_What is required_. Please reproduce every entry below without omitting a single line.

_Records provided_.
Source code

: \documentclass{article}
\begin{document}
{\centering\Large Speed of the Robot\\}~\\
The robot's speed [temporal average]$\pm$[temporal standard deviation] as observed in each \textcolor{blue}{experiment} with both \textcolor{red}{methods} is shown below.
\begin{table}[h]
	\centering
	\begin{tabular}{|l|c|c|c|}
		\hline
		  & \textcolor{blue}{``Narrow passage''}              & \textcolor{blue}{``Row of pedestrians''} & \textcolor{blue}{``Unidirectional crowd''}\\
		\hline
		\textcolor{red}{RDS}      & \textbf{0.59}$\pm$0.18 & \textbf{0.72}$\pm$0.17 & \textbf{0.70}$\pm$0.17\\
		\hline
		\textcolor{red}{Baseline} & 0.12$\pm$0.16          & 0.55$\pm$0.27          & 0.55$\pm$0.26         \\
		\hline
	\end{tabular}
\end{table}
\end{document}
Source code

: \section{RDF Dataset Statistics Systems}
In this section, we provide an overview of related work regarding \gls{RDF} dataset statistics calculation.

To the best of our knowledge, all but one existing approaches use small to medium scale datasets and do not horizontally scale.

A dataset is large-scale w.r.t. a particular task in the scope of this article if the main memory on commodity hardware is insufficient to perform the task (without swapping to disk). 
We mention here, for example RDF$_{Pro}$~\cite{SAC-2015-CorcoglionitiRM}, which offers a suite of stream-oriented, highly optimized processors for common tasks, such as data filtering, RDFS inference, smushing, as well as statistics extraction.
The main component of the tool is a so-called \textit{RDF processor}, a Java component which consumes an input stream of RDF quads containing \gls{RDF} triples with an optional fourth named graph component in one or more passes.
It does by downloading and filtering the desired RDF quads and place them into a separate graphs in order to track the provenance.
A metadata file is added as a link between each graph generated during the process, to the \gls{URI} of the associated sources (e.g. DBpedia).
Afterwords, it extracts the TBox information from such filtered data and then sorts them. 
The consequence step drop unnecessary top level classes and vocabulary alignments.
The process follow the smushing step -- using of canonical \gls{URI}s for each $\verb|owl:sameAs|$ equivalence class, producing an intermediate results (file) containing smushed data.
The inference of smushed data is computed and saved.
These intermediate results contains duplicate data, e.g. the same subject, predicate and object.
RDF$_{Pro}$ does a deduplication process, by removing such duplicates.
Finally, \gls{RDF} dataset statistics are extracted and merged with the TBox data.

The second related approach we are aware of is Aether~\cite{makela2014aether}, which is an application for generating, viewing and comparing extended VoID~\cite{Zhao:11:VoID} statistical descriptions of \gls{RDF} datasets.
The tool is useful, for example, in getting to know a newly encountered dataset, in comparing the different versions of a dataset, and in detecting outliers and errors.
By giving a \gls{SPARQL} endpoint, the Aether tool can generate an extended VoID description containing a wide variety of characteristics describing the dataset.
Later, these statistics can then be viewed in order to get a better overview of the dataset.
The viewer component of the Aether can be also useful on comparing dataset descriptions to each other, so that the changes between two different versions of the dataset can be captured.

_Answer to this task_.
Source code

: \documentclass{article}
\begin{document}
{\centering\Large Speed of the Robot\\}~\\
The robot's speed [temporal average]$\pm$[temporal standard deviation] as observed in each \textcolor{blue}{experiment} with both \textcolor{red}{methods} is shown below.
\begin{table}[h]
	\centering
	\begin{tabular}{|l|c|c|c|}
		\hline
		  & \textcolor{blue}{``Narrow passage''}              & \textcolor{blue}{``Row of pedestrians''} & \textcolor{blue}{``Unidirectional crowd''}\\
		\hline
		\textcolor{red}{RDS}      & \textbf{0.59}$\pm$0.18 & \textbf{0.72}$\pm$0.17 & \textbf{0.70}$\pm$0.17\\
		\hline
		\textcolor{red}{Baseline} & 0.12$\pm$0.16          & 0.55$\pm$0.27          & 0.55$\pm$0.26         \\
		\hline
	\end{tabular}
\end{table}
\end{document}
Source code

: \section{RDF Dataset Statistics Systems}
In this section, we provide an overview of related work regarding \gls{RDF} dataset statistics calculation.

To the best of our knowledge, all but one existing approaches use small to medium scale datasets and do not horizontally scale.

A dataset is large-scale w.r.t. a particular task in the scope of this article if the main memory on commodity hardware is insufficient to perform the task (without swapping to disk). 
We mention here, for example RDF$_{Pro}$~\cite{SAC-2015-CorcoglionitiRM}, which offers a suite of stream-oriented, highly optimized processors for common tasks, such as data filtering, RDFS inference, smushing, as well as statistics extraction.
The main component of the tool is a so-called \textit{RDF processor}, a Java component which consumes an input stream of RDF quads containing \gls{RDF} triples with an optional fourth named graph component in one or more passes.
It does by downloading and filtering the desired RDF quads and place them into a separate graphs in order to track the provenance.
A metadata file is added as a link between each graph generated during the process, to the \gls{URI} of the associated sources (e.g. DBpedia).
Afterwords, it extracts the TBox information from such filtered data and then sorts them. 
The consequence step drop unnecessary top level classes and vocabulary alignments.
The process follow the smushing step -- using of canonical \gls{URI}s for each $\verb|owl:sameAs|$ equivalence class, producing an intermediate results (file) containing smushed data.
The inference of smushed data is computed and saved.
These intermediate results contains duplicate data, e.g. the same subject, predicate and object.
RDF$_{Pro}$ does a deduplication process, by removing such duplicates.
Finally, \gls{RDF} dataset statistics are extracted and merged with the TBox data.

The second related approach we are aware of is Aether~\cite{makela2014aether}, which is an application for generating, viewing and comparing extended VoID~\cite{Zhao:11:VoID} statistical descriptions of \gls{RDF} datasets.
The tool is useful, for example, in getting to know a newly encountered dataset, in comparing the different versions of a dataset, and in detecting outliers and errors.
By giving a \gls{SPARQL} endpoint, the Aether tool can generate an extended VoID description containing a wide variety of characteristics describing the dataset.
Later, these statistics can then be viewed in order to get a better overview of the dataset.
The viewer component of the Aether can be also useful on comparing dataset descriptions to each other, so that the changes between two different versions of the dataset can be captured.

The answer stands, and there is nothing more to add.